AVAILABLE DATA START

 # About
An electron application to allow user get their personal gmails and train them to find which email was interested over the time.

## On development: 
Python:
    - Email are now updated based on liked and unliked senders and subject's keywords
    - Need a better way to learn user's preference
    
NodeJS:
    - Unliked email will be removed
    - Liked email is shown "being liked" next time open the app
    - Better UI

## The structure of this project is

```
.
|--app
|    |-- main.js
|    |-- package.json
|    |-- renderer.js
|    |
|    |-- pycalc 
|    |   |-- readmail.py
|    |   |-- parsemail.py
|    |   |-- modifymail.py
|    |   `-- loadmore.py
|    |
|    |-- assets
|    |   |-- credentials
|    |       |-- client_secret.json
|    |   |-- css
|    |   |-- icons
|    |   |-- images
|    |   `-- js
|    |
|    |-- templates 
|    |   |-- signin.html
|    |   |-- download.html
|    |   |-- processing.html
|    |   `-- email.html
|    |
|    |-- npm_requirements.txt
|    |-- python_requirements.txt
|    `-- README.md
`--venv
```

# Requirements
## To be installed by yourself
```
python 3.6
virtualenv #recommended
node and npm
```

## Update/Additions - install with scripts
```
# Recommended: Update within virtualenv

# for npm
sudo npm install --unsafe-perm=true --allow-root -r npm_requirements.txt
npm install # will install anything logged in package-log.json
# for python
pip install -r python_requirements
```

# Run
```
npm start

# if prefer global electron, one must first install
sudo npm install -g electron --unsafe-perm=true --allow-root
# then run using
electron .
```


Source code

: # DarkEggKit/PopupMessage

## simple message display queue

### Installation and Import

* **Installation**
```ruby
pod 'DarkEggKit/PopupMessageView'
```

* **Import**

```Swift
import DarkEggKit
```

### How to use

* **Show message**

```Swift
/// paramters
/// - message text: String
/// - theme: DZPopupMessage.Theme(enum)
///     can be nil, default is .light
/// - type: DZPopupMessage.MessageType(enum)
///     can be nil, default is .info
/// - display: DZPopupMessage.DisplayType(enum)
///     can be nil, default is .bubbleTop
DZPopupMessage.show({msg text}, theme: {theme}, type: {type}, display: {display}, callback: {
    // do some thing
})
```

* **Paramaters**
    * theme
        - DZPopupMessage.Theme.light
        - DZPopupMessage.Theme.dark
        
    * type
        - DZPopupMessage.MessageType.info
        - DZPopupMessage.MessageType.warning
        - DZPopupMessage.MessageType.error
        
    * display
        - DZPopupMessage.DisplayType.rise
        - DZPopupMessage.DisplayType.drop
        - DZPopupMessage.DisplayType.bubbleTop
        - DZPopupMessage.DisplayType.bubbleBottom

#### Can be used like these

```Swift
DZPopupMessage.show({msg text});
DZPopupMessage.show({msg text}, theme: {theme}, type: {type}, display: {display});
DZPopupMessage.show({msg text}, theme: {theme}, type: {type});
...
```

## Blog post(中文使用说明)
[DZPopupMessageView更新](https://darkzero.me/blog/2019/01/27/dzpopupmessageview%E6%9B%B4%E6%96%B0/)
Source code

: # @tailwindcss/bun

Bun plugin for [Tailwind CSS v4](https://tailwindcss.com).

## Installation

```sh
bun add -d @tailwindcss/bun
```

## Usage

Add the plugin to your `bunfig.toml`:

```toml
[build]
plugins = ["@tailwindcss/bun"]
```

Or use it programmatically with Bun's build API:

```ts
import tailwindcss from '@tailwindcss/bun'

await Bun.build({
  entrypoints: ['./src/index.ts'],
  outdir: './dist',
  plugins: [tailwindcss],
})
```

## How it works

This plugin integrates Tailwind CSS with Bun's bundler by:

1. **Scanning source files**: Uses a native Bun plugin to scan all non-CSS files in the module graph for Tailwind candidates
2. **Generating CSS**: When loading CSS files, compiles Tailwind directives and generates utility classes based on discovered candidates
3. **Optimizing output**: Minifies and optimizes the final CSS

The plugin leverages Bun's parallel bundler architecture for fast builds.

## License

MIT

AVAILABLE DATA END

| INSTRUCTIONS FOR THE TASK |
How many lines of the material above contain the word "virtualenv"? Answer with the number only.

| RESULT FOR THIS EXERCISE |
2